Collected data:
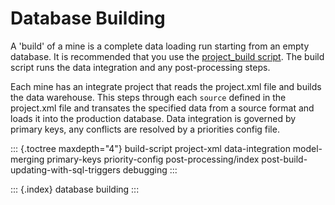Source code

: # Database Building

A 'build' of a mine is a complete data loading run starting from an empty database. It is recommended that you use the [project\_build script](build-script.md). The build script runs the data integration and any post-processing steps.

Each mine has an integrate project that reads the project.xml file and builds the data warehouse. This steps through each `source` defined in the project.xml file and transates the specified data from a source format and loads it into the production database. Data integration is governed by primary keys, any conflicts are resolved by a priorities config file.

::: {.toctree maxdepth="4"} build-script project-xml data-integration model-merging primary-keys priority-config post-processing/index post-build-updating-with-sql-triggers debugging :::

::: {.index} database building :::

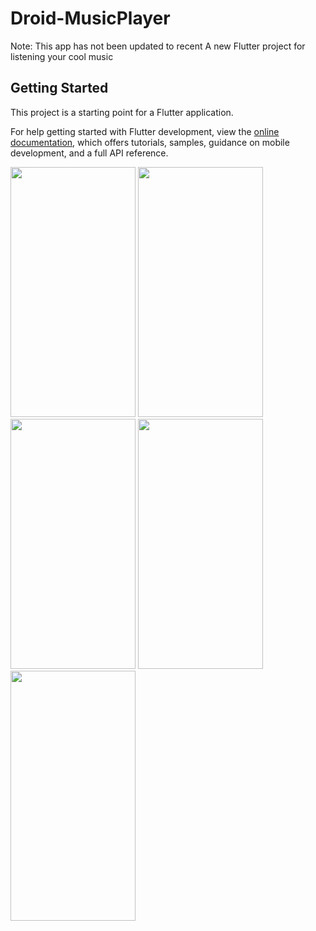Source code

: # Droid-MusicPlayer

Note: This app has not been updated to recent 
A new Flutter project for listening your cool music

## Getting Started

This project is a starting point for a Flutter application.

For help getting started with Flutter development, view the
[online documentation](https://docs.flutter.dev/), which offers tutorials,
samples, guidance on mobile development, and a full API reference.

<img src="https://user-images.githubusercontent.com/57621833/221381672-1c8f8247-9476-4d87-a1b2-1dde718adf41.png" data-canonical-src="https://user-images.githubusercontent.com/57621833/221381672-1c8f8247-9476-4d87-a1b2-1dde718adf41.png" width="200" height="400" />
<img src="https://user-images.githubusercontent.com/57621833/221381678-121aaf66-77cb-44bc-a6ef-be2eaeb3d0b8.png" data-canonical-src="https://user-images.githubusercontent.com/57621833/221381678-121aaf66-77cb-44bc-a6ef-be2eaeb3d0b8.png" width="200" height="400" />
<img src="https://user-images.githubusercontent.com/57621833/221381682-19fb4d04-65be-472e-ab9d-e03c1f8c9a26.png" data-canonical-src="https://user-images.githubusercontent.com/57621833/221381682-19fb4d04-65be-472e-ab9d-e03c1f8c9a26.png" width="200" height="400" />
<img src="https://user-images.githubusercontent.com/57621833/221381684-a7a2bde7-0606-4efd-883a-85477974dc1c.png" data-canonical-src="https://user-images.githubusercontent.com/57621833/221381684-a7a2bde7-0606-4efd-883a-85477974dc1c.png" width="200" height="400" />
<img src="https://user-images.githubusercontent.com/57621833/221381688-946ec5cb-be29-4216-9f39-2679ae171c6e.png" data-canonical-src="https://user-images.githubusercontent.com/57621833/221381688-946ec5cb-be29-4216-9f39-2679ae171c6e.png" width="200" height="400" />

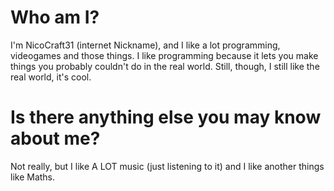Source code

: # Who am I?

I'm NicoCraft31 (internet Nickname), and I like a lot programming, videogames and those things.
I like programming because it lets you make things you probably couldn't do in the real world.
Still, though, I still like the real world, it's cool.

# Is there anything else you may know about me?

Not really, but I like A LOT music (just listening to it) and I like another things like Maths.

* * *

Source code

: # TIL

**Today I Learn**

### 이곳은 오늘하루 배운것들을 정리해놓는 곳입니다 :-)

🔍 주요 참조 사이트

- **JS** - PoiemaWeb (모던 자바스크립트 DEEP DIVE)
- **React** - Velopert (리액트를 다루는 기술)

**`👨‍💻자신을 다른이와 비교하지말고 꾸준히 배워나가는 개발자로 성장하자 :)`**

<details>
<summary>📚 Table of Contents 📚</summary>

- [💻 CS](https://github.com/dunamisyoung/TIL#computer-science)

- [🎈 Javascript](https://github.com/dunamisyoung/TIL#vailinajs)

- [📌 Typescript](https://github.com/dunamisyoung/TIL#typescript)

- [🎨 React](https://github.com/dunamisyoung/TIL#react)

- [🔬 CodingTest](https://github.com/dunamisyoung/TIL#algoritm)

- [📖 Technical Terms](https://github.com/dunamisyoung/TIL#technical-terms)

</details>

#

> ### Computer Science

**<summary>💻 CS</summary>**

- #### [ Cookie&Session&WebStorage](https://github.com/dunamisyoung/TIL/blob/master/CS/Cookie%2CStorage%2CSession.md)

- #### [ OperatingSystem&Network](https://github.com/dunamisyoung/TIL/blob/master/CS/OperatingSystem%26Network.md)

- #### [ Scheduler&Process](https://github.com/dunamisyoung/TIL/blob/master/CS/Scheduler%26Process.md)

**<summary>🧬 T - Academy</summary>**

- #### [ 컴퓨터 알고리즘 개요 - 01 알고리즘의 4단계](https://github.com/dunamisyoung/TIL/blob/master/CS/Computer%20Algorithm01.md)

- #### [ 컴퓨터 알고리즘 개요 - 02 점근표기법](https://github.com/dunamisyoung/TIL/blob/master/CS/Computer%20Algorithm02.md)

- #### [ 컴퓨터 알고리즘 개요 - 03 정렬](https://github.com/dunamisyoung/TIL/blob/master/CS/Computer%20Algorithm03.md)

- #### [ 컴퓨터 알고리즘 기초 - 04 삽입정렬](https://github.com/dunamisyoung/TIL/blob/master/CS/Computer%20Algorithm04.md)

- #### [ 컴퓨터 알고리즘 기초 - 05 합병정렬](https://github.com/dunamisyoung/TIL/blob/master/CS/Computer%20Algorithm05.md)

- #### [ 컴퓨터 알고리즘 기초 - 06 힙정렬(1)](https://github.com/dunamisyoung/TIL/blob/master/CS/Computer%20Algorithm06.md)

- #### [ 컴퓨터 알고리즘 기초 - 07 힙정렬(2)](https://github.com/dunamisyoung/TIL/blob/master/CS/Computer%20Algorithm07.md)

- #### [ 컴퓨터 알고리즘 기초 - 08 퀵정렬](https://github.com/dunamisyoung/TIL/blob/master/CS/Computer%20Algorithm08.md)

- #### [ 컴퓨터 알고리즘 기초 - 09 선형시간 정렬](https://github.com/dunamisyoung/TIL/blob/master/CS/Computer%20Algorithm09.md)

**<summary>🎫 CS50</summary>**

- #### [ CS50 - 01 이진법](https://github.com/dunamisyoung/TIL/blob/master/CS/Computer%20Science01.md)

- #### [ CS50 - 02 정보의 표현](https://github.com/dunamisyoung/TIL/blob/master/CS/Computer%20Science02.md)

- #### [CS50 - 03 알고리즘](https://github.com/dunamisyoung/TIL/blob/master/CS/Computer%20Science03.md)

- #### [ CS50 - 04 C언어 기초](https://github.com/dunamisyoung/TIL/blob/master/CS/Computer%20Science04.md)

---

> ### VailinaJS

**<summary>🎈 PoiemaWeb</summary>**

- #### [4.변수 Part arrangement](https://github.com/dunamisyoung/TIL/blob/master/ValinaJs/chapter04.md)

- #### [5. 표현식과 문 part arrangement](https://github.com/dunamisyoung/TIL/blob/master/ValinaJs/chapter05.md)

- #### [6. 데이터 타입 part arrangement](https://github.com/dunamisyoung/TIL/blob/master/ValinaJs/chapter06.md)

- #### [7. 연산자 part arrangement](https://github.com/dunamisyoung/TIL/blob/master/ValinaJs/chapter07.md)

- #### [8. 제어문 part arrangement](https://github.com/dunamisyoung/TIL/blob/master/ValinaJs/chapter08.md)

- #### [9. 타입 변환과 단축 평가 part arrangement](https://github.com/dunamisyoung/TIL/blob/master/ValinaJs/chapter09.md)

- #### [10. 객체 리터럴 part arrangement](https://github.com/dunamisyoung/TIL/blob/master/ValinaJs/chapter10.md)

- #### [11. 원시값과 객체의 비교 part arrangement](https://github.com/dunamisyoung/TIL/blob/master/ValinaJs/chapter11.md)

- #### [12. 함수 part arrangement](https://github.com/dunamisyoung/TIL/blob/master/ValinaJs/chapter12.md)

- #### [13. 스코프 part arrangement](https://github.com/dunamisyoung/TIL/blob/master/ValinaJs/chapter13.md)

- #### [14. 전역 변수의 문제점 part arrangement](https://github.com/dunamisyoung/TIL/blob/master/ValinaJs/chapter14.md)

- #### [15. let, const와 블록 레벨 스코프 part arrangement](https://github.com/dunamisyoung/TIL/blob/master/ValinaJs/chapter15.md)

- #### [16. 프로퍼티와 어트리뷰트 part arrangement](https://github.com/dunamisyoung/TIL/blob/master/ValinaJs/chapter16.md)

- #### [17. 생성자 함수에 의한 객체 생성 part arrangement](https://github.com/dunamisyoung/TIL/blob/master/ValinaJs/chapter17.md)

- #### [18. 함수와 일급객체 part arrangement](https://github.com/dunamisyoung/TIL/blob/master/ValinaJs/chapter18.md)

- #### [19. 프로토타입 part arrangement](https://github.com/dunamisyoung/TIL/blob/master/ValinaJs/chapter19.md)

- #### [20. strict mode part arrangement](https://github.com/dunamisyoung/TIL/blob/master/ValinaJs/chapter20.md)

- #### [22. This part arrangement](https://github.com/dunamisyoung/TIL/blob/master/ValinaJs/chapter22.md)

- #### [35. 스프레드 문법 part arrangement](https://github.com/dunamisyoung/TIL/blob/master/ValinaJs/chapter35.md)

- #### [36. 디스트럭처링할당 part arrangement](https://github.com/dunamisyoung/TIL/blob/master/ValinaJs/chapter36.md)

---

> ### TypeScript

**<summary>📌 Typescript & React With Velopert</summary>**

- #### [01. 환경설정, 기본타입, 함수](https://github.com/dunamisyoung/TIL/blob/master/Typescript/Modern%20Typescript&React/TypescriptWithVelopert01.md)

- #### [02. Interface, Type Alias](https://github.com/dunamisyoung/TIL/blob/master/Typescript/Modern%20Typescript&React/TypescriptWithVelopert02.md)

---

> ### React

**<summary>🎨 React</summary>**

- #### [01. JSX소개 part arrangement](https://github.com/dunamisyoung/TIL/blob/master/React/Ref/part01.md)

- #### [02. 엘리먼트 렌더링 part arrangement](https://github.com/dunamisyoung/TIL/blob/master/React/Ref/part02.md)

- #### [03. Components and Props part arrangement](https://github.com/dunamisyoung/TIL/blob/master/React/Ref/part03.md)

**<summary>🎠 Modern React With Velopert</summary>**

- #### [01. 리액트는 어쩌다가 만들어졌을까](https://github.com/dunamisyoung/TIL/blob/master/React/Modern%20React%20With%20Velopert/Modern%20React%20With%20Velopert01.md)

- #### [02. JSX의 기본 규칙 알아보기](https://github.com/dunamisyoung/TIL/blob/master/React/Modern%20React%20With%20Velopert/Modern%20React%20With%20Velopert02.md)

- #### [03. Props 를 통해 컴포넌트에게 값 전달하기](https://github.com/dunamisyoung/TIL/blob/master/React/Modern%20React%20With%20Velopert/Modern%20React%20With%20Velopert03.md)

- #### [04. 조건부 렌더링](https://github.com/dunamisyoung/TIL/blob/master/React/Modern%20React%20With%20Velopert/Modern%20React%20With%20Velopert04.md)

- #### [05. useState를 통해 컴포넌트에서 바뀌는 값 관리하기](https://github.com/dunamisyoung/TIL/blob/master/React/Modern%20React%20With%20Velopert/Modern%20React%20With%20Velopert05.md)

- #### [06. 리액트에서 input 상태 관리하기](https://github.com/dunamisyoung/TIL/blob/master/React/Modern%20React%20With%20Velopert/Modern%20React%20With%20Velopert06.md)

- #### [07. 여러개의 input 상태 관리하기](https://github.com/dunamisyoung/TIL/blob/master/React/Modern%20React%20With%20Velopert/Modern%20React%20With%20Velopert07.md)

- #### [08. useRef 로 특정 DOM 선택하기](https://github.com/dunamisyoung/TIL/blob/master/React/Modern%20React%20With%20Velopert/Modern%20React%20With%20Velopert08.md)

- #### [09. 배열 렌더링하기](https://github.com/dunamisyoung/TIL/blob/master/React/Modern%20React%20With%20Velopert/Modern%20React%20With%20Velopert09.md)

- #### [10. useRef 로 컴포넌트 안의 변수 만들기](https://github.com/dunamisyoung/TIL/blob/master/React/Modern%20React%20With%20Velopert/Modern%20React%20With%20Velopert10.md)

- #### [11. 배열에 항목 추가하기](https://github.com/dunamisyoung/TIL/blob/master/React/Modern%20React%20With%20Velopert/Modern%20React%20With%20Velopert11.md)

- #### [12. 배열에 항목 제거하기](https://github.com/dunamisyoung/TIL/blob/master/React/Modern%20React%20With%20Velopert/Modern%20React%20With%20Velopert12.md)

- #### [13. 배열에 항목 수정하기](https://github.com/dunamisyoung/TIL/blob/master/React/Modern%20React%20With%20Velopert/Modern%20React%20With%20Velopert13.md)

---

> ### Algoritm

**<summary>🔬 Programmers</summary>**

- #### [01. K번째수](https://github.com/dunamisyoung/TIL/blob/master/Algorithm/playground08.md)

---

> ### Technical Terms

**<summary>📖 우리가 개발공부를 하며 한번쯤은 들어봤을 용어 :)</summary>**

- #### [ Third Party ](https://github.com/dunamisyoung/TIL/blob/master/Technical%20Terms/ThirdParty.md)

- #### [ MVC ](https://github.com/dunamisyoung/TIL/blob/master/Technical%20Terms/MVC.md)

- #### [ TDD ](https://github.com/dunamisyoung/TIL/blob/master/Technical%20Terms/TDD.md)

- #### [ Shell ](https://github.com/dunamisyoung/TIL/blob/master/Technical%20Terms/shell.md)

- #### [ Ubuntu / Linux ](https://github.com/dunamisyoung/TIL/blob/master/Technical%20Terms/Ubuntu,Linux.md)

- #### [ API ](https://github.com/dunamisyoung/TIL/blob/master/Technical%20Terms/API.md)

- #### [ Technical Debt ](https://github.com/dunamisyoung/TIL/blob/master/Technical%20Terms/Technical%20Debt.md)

About this exercise: In the entries above, please find the line with "- #### [17. 생성자" and the line with "- #### [01. 리액트는", then write out exactly those two lines and every line between them, and nothing more.

Solved exercise:
- #### [17. 생성자 함수에 의한 객체 생성 part arrangement](https://github.com/dunamisyoung/TIL/blob/master/ValinaJs/chapter17.md)

- #### [18. 함수와 일급객체 part arrangement](https://github.com/dunamisyoung/TIL/blob/master/ValinaJs/chapter18.md)

- #### [19. 프로토타입 part arrangement](https://github.com/dunamisyoung/TIL/blob/master/ValinaJs/chapter19.md)

- #### [20. strict mode part arrangement](https://github.com/dunamisyoung/TIL/blob/master/ValinaJs/chapter20.md)

- #### [22. This part arrangement](https://github.com/dunamisyoung/TIL/blob/master/ValinaJs/chapter22.md)

- #### [35. 스프레드 문법 part arrangement](https://github.com/dunamisyoung/TIL/blob/master/ValinaJs/chapter35.md)

- #### [36. 디스트럭처링할당 part arrangement](https://github.com/dunamisyoung/TIL/blob/master/ValinaJs/chapter36.md)

---

> ### TypeScript

**<summary>📌 Typescript & React With Velopert</summary>**

- #### [01. 환경설정, 기본타입, 함수](https://github.com/dunamisyoung/TIL/blob/master/Typescript/Modern%20Typescript&React/TypescriptWithVelopert01.md)

- #### [02. Interface, Type Alias](https://github.com/dunamisyoung/TIL/blob/master/Typescript/Modern%20Typescript&React/TypescriptWithVelopert02.md)

---

> ### React

**<summary>🎨 React</summary>**

- #### [01. JSX소개 part arrangement](https://github.com/dunamisyoung/TIL/blob/master/React/Ref/part01.md)

- #### [02. 엘리먼트 렌더링 part arrangement](https://github.com/dunamisyoung/TIL/blob/master/React/Ref/part02.md)

- #### [03. Components and Props part arrangement](https://github.com/dunamisyoung/TIL/blob/master/React/Ref/part03.md)

**<summary>🎠 Modern React With Velopert</summary>**

- #### [01. 리액트는 어쩌다가 만들어졌을까](https://github.com/dunamisyoung/TIL/blob/master/React/Modern%20React%20With%20Velopert/Modern%20React%20With%20Velopert01.md)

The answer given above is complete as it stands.